1. The Zeiss Versa 420 nano X-ray computer tomograph depicted above allows non-destructive imaging of structures and materials in optically non-trans¬parent objects over four size scales, i.e. 500 nm to ~1 mm. X-ray tomography allows the 3D reconstruction of e.g. the porous transport layers in electrolyser and fuel cells. Information on the pore size/coverage of the layer before and after electrochemical testing can be gained. This enables e.g. studies on degradation (agglomeration of particles), on the interaction between the porous transport electrode and the CCM and catalyst utilization. In addition to the measurements also the image processing and evaluation of the obtained tomographic data can be performed.
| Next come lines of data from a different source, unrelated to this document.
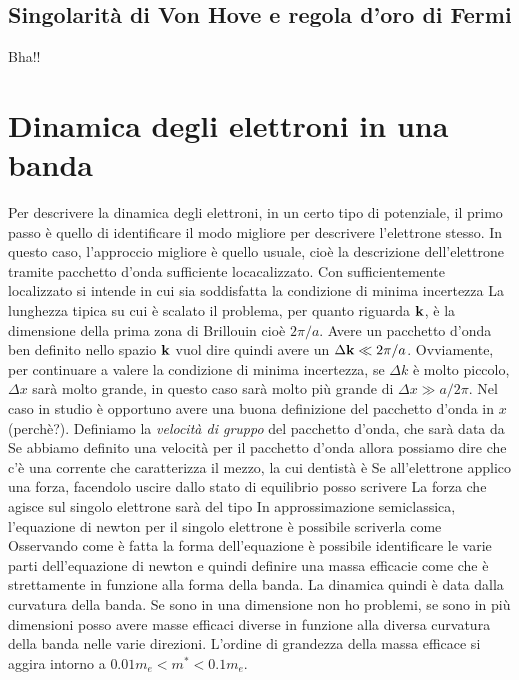 \documentclass[a4paper,12pt]{article}
\begin{document}
\subsection{Singolarità di Von Hove e regola d'oro di Fermi}
Bha!!
\section{Dinamica degli elettroni in una banda}
Per descrivere la dinamica degli elettroni, in un certo tipo di potenziale, il primo passo è quello di identificare il modo migliore per descrivere l'elettrone stesso. In questo caso, l'approccio migliore è quello usuale, cioè la descrizione dell'elettrone tramite pacchetto d'onda sufficiente locacalizzato. Con sufficientemente localizzato si intende 
in cui sia soddisfatta la condizione di minima incertezza
La lunghezza tipica su cui è scalato il problema, per quanto riguarda ${\it\bf k}$, è la dimensione della prima zona di Brillouin cioè $2\pi/a$. Avere un pacchetto d'onda ben definito nello spazio ${\it\bf k}$ vuol dire quindi avere un $\Delta {\it\bf k} \ll 2\pi/a$. Ovviamente, per continuare a valere la condizione di minima incertezza, se $\Delta k$ è molto piccolo, $\Delta x$ sarà molto grande, in questo caso sarà molto più grande di $\Delta x \gg a/2\pi$. Nel caso in studio è opportuno avere una buona definizione del pacchetto d'onda in $x$ (perchè?). Definiamo la \textit{velocità di gruppo} del pacchetto d'onda, che sarà data da
Se abbiamo definito una velocità per il pacchetto d'onda allora possiamo dire che c'è una corrente che caratterizza il mezzo, la cui dentistà è
Se all'elettrone applico una forza, facendolo uscire dallo stato di equilibrio posso scrivere
La forza che agisce sul singolo elettrone sarà del tipo
In approssimazione semiclassica, l'equazione di newton per il singolo elettrone è possibile scriverla come
Osservando come è fatta la forma dell'equazione è possibile identificare le varie parti dell'equazione di newton e quindi definire una massa efficacie come 
che è strettamente in funzione alla forma della banda. La dinamica quindi è data dalla curvatura della banda. Se sono in una dimensione non ho problemi, se sono in più dimensioni posso avere masse efficaci diverse in funzione alla diversa curvatura della banda nelle varie direzioni. L'ordine di grandezza della massa efficace si aggira intorno a $0.01 m_e < m^* < 0.1 m_e$.
\end{document}

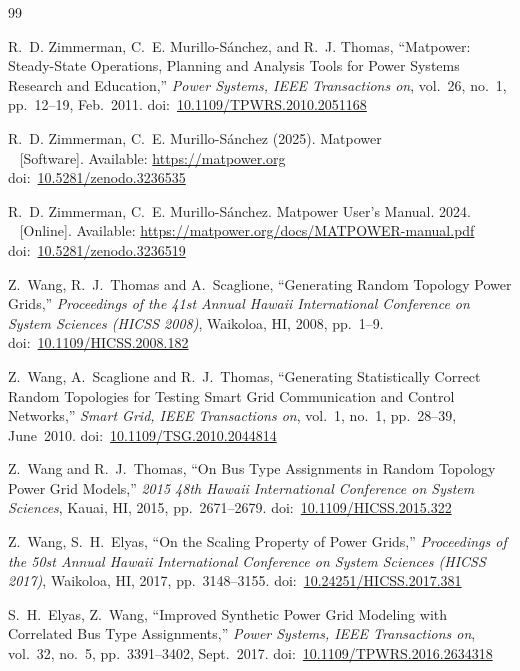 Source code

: \documentclass[12pt]{article}
\newcommand{\matpower}[0]{{\sc Matpower}}
\newcommand{\doi}[1]{doi:~\href{https://doi.org/#1}{#1}}
\numberwithin{equation}{section}
\numberwithin{table}{section}
\numberwithin{figure}{section}
\begin{document}
\clearpage
\begin{thebibliography}{99}

R.~D. Zimmerman, C.~E. Murillo-S{\'a}nchez, and R.~J. Thomas, ``\matpower{}: Steady-State Operations, Planning and Analysis Tools for Power Systems Research and Education,'' \emph{Power Systems, IEEE Transactions on}, vol.~26, no.~1, pp.~12--19, Feb.~2011. \doi{10.1109/TPWRS.2010.2051168}

R.~D. Zimmerman, C.~E. Murillo-S{\'a}nchez (2025). \matpower{}\\~
[Software]. Available: \url{https://matpower.org}\\
\doi{10.5281/zenodo.3236535}

R.~D. Zimmerman, C.~E. Murillo-S{\'a}nchez. \matpower{} User's Manual. 2024.\\~
[Online]. Available: \url{https://matpower.org/docs/MATPOWER-manual.pdf}\\
\doi{10.5281/zenodo.3236519}

Z.~Wang, R.~J.~Thomas and A.~Scaglione, ``Generating Random Topology Power Grids,'' \emph{Proceedings of the 41st Annual Hawaii International Conference on System Sciences (HICSS 2008)}, Waikoloa, HI, 2008, pp.~1--9.
\doi{10.1109/HICSS.2008.182}

Z.~Wang, A.~Scaglione and R.~J.~Thomas, ``Generating Statistically Correct Random Topologies for Testing Smart Grid Communication and Control Networks,'' \emph{Smart Grid, IEEE Transactions on}, vol.~1, no.~1, pp.~28--39, June~2010.
\doi{10.1109/TSG.2010.2044814}

Z.~Wang and R.~J.~Thomas, ``On Bus Type Assignments in Random Topology Power Grid Models,'' \emph{2015 48th Hawaii International Conference on System Sciences}, Kauai, HI, 2015, pp.~2671--2679.
\doi{10.1109/HICSS.2015.322}

Z.~Wang, S.~H.~Elyas, ``On the Scaling Property of Power Grids,'' \emph{Proceedings of the 50st Annual Hawaii International Conference on System Sciences (HICSS 2017)}, Waikoloa, HI, 2017, pp.~3148--3155.
\doi{10.24251/HICSS.2017.381}

S.~H.~Elyas, Z.~Wang, ``Improved Synthetic Power Grid Modeling with Correlated Bus Type Assignments,'' \emph{Power Systems, IEEE Transactions on}, vol.~32, no.~5, pp.~3391--3402, Sept.~2017.
\doi{10.1109/TPWRS.2016.2634318}


\end{thebibliography}
\end{document}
The sample stage is operable up to 15 kg load. Samples up to a maximum size of 10 x 10 x 10 cm are can be investigated (depending on x-ray trans-mission/absorption). There is a labyrinth for electric connections and other media (gases, liquids) up to 80 mm diameter, allowing e.g. in-situ measurements on electrochemical cells.


2. The reactor system, which is shown in the picture above can be used to investigate interactions between gas molecules and a solid catalyst. This is done by injecting an extremely narrow gas pulse into one end of a micro-reactor and continuously evacuating the other end. Hereby, gas transport through the catalyst is governed by Knudsen diffusion, which minimizes the number of collisions between molecules in the gas phase. A pulse valve assembly is installed in the system through which the narrow gas pulses are injected into the micro-reactor, which is located below the pulse valves. Furthermore, the TAP system contains a mass spectrometer chamber, in which the reactor effluent is analyzed. Below the mass spectrometer, there is a liquid nitrogen chamber, which ensures that no oily substances from the high speed vacuum system below the liquid nitrogen chamber can enter the mass spectrometer chamber. The cabinet on the left hand side in the picture serves for supplying different gas blends to be investigated, whereas the cabinet on the right hand side contains all necessary control units. The interaction between the gas molecules and the catalyst surface gives insight into elementary steps of the reaction and reaction intermediates and allows for the calculation of kinetic data such as rate constants of adsorption or desorption or reaction rate constants.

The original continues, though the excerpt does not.